The Arab League – which along
with the United Nations backed negotiations by Annan leading to the declaration
of a cease-fire – welcomed the Security Council decision to send in
monitors.
“The Arab League welcomes this decision as it represents an
international will to support the mission of the joint envoy Kofi Annan,”
Egypt’s news agency MENA said, quoting Deputy Arab League Chief Ahmed
Ben-Helli.
Ben-Helli said Annan would report on his mission at an Arab
League meeting on Syria on Tuesday in Qatar.

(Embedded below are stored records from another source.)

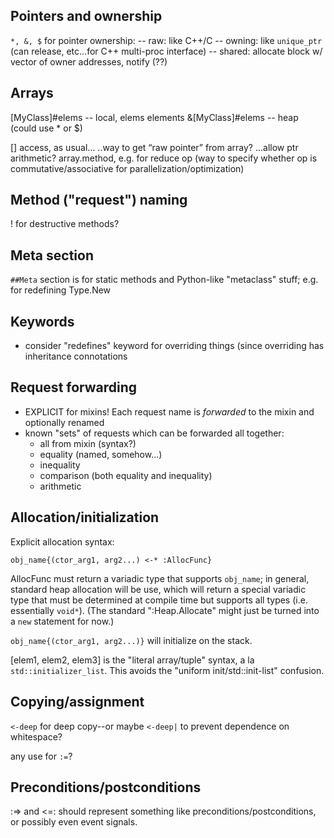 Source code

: ## Pointers and ownership

`*, &, $` for pointer ownership:
-- raw: like C++/C
-- owning: like `unique_ptr` (can release, etc…for C++ multi-proc interface)
-- shared: allocate block w/ vector of owner addresses, notify (??)

## Arrays

[MyClass]#elems  -- local, elems elements
&[MyClass]#elems   -- heap (could use * or $)

[] access, as usual…
..way to get “raw pointer” from array?
...allow ptr arithmetic?
array.method, e.g. for reduce op
(way to specify whether op is commutative/associative for parallelization/optimization)

## Method ("request") naming

! for destructive methods?

## Meta section

`##Meta` section is for static methods and Python-like "metaclass" stuff; e.g. for
redefining Type.New

## Keywords

 * consider "redefines" keyword for overriding things (since overriding has
   inheritance connotations

## Request forwarding

 * EXPLICIT for mixins! Each request name is _forwarded_ to the mixin and
   optionally renamed
 * known "sets" of requests which can be forwarded all together:
   * all from mixin (syntax?)
   * equality (named, somehow...)
   * inequality
   * comparison (both equality and inequality)
   * arithmetic

## Allocation/initialization

Explicit allocation syntax:

    obj_name{(ctor_arg1, arg2...) <-* :AllocFunc}

AllocFunc must return a variadic type that supports `obj_name`; in general,
standard heap allocation will be use, which will return a special variadic type
that must be determined at compile time but supports all types (i.e.
essentially `void*`). (The standard ":Heap.Allocate" might just be turned into
a `new` statement for now.)

`obj_name{(ctor_arg1, arg2...)}` will initialize on the stack.

[elem1, elem2, elem3] is the "literal array/tuple" syntax, a la
`std::initializer_list`. This avoids the "uniform init/std::init-list"
confusion.

## Copying/assignment

`<-deep` for deep copy--or maybe `<-deep|` to prevent dependence on whitespace?

any use for `:=`?

## Preconditions/postconditions

:=> and <=: should represent something like preconditions/postconditions, or
possibly even event signals.
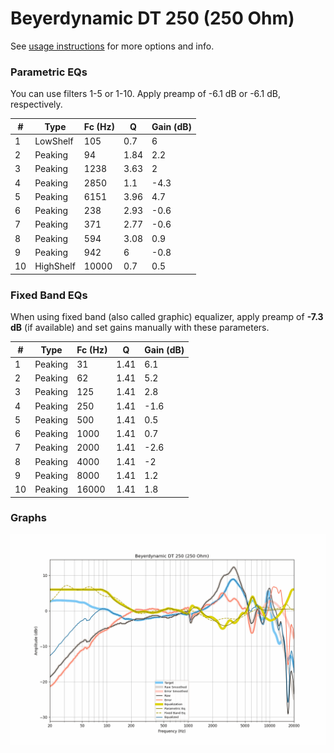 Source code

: # Beyerdynamic DT 250 (250 Ohm)
See [usage instructions](https://github.com/jaakkopasanen/AutoEq#usage) for more options and info.

### Parametric EQs
You can use filters 1-5 or 1-10. Apply preamp of -6.1 dB or -6.1 dB, respectively.

|   # | Type      |   Fc (Hz) |    Q |   Gain (dB) |
|-----|-----------|-----------|------|-------------|
|   1 | LowShelf  |       105 | 0.7  |         6   |
|   2 | Peaking   |        94 | 1.84 |         2.2 |
|   3 | Peaking   |      1238 | 3.63 |         2   |
|   4 | Peaking   |      2850 | 1.1  |        -4.3 |
|   5 | Peaking   |      6151 | 3.96 |         4.7 |
|   6 | Peaking   |       238 | 2.93 |        -0.6 |
|   7 | Peaking   |       371 | 2.77 |        -0.6 |
|   8 | Peaking   |       594 | 3.08 |         0.9 |
|   9 | Peaking   |       942 | 6    |        -0.8 |
|  10 | HighShelf |     10000 | 0.7  |         0.5 |

### Fixed Band EQs
When using fixed band (also called graphic) equalizer, apply preamp of **-7.3 dB** (if available) and set gains manually with these parameters.

|   # | Type    |   Fc (Hz) |    Q |   Gain (dB) |
|-----|---------|-----------|------|-------------|
|   1 | Peaking |        31 | 1.41 |         6.1 |
|   2 | Peaking |        62 | 1.41 |         5.2 |
|   3 | Peaking |       125 | 1.41 |         2.8 |
|   4 | Peaking |       250 | 1.41 |        -1.6 |
|   5 | Peaking |       500 | 1.41 |         0.5 |
|   6 | Peaking |      1000 | 1.41 |         0.7 |
|   7 | Peaking |      2000 | 1.41 |        -2.6 |
|   8 | Peaking |      4000 | 1.41 |        -2   |
|   9 | Peaking |      8000 | 1.41 |         1.2 |
|  10 | Peaking |     16000 | 1.41 |         1.8 |

### Graphs
![](./Beyerdynamic%20DT%20250%20(250%20Ohm).png)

“Early this morning, we saw
a helicopter and a spotter plane fly overhead.
Ten minutes later, there
was heavy shelling,” said an activist living in the battered Homs district of
Khalidiya.
Activist video footage, reportedly from Khalidiya, shows an
explosion shortly after the sound of a missile flying through the air. Another
whiz follows, and the cameraman, standing in a nearby building, pans across to
show a ball of flames and smoke rising into the air.
Rami Abdelrahman,
head of the British-based Syrian Observatory for Human Rights, said shells were
being fired at a rate of one per minute. He said there had also been overnight
clashes in rural Aleppo.
“People said they heard explosions and shooting
after rebels attacked a police station and then clashed with police,” he
said.
Although violence has continued throughout the cease-fire, there
has been a significant drop in the daily death toll in fighting which has often
killed more than 100 people a day.
Still, Abu Rabea, an activist in Homs,
dismissed the cease-fire and the monitoring mission.
“Nothing has changed
in Homs, government loyalists on roofs are using heavy machine guns to shoot us
and we are being shelled. The only thing that has changed is that Kofi Annan’s
plan is said to be accepted by the regime and the world believes
them.”
The Security Council resolution condemned the “widespread
violations of human rights by the Syrian authorities, as well as any human
rights abuses by armed groups.”
The text, supported by Russian and China
– which had vetoed previous Syria resolutions – included a vague warning to
Damascus, saying the council would “assess the implementation of this resolution
and to consider further steps as appropriate.”
US Ambassador to the UN
Susan Rice condemned what she said was Syria’s “murderous rampage” over the last
year. Asked if Syrian government shelling of Homs on Saturday was a violation of
the cease-fire, Rice said: “Absolutely.”
The UN estimates Assad’s forces
have killed more than 9,000 people in the uprising.